Le pompier financier mondial est-il prêt ?


Libé
Jeudi 1 Septembre 2022

Le monde doit se préparer à une cascade de crises financières dans les économies émergentes et en développement. L'écriture est déjà sur le mur, avec le Ghana, le Pakistan, le Bangladesh et le Sri Lanka faisant actuellement la queue à la porte du Fonds monétaire international.

Les pays les plus riches doivent maintenant équiper le FMI – le pompier financier en chef du monde – pour prévenir et gérer la propagation des crises. Ils pourraient commencer par s'assurer que le Fonds dispose des ressources nécessaires pour empêcher les économies à faible revenu d'adopter des politiques du chacun pour soi qui détruisent les moyens de subsistance des autres pays et menacent la stabilité politique et économique.

Alors que le dollar américain se renforce et que la croissance mondiale ralentit, de nombreux gouvernements de pays pauvres qui sont déjà sérieusement surchargés par le COVID-19 et par les crises alimentaire et énergétique déclenchées par la guerre de la Russie en Ukraine, doivent maintenant faire face à la dépréciation des devises et à la hausse des coûts d'emprunt. Et le soutien de la Chine diminue alors que les nouvelles priorités politiques du pays, les politiques zéro COVID, le marché immobilier en difficulté, les pressions démographiques et les réformes structurelles entraînent la croissance de son économie à son rythme le plus lent depuis quatre décennies.

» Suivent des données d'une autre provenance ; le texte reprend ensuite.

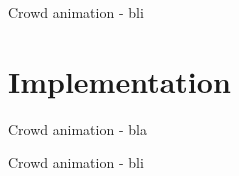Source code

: \documentclass{beamer}
\begin{document}
\begin{frame}{Crowd animation - }
  bli
\end{frame}

\section{Implementation}
\begin{frame}{Crowd animation - }
  bla
\end{frame}

\begin{frame}{Crowd animation - }
  bli
\end{frame}

\bgroup
{}
\begin{frame}[plain]{}
\end{frame}
\egroup
\end{document}
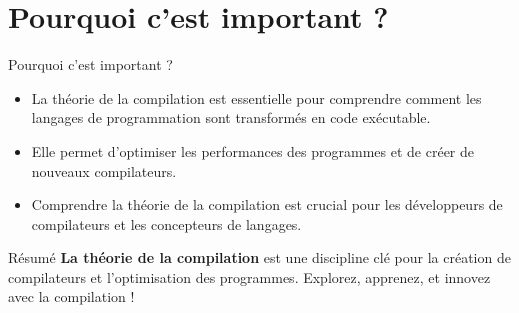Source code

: \documentclass{clbeamer2024}
\begin{document}
	\section{Pourquoi c'est important ?}
	\begin{frame}{Pourquoi c'est important ?}
		\begin{itemize}
			\item La théorie de la compilation est essentielle pour comprendre comment les langages de programmation sont transformés en code exécutable.
			\item Elle permet d'optimiser les performances des programmes et de créer de nouveaux compilateurs.
			\item Comprendre la théorie de la compilation est crucial pour les développeurs de compilateurs et les concepteurs de langages.
		\end{itemize}
	\end{frame}
	
	\begin{frame}{Résumé}
		\textbf{La théorie de la compilation} est une discipline clé pour la création de compilateurs et l'optimisation des programmes.  
		Explorez, apprenez, et innovez avec la compilation !
	\end{frame}


	
	
\end{document}
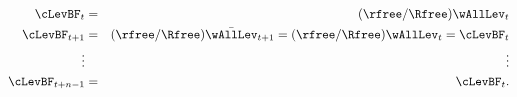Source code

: \begin{eqnarray*}
          \cLevBF_{t  } & = & (\rfree/\Rfree)\wAllLev_{t} \label{eq:ct}
  \\      \cLevBF_{t+1} & = & (\rfree/\Rfree)\bar{\wAllLev}_{t+1} = (\rfree/\Rfree)     \wAllLev _{t} = \cLevBF_{t}
  \\               \vdots  &  & \vdots \nonumber
  \\        \cLevBF_{t+n-1} & = & \cLevBF_{t}
\label{eq:ctpn}.
\end{eqnarray*}
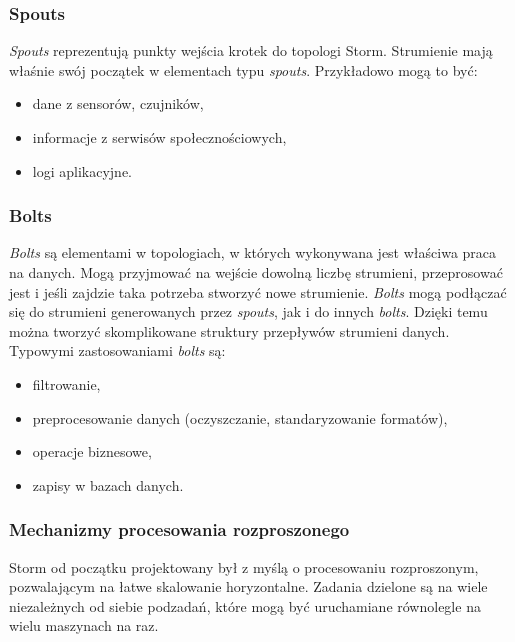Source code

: \subsubsection*{Spouts}
\textit{Spouts} reprezentują punkty wejścia krotek do topologi Storm.
Strumienie mają właśnie swój początek w elementach typu \textit{spouts}.
Przykładowo mogą to być:
\begin{itemize}
  \item dane z sensorów, czujników,
  \item informacje z serwisów społecznościowych,
  \item logi aplikacyjne.
\end{itemize}
\subsubsection*{Bolts}
\textit{Bolts} są elementami w topologiach,
w których wykonywana jest właściwa praca na danych.
Mogą przyjmować na wejście dowolną liczbę strumieni,
przeprosować jest
i jeśli zajdzie taka potrzeba stworzyć nowe strumienie.
\textit{Bolts} mogą podłączać się do strumieni generowanych przez \textit{spouts},
jak i do innych \textit{bolts}.
Dzięki temu można tworzyć skomplikowane struktury przepływów strumieni danych.
Typowymi zastosowaniami \textit{bolts} są:
\begin{itemize}
  \item filtrowanie,
  \item preprocesowanie danych (oczyszczanie, standaryzowanie formatów),
  \item operacje biznesowe,
  \item zapisy w bazach danych.
\end{itemize}

\subsubsection*{Mechanizmy procesowania rozproszonego}
Storm od początku projektowany był z myślą o procesowaniu rozproszonym,
pozwalającym na łatwe skalowanie horyzontalne.
Zadania dzielone są na wiele niezależnych od siebie podzadań,
które mogą być uruchamiane równolegle na wielu maszynach na raz.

Ajoutant de l'huile sur le feu, les investisseurs étrangers retirent des fonds des marchés émergents à un rythme record. En conséquence, bon nombre de ces pays brûlent les réserves de change qu'ils avaient soigneusement constituées après les crises précédentes.
Les grandes économies devraient maintenant prendre plusieurs mesures pratiques. Lors de la crise financière mondiale de 2008-2009, par exemple, les dirigeants du G20 ont convenu de créer un « FMI d'un billion de dollars » qui aurait les moyens de ralentir et de contenir la propagation de la crise. Cela impliquait de laisser le FMI emprunter à un groupe de pays volontaires, ainsi que d'augmenter le capital du Fonds à 477 milliards de DTS (621 milliards de dollars).

Le FMI dispose de lignes de défense supplémentaires. En janvier 2021, son programme de nouveaux accords d'emprunt (NAB), en vertu duquel 38 pays ont accepté de prêter au Fonds en cas de besoin, a été doublé et prolongé jusqu'en 2025. Le FMI a également des accords d'emprunt bilatéraux, l'extension de qui est actuellement en cours de négociation.

En outre, les pays ont convenu en août 2021 d'une allocation générale de 650 milliards de dollars en DTS, la plus importante de l'histoire du Fonds. L'allocation visait à renforcer la résilience et la stabilité de l'économie mondiale et à aider les économies vulnérables qui luttaient pour faire face à la crise du COVID-19. Mais, comme les DTS sont distribués selon les quotes-parts des pays au FMI, qui dépendent fortement de leur PIB, l'impact de la mesure a été limité.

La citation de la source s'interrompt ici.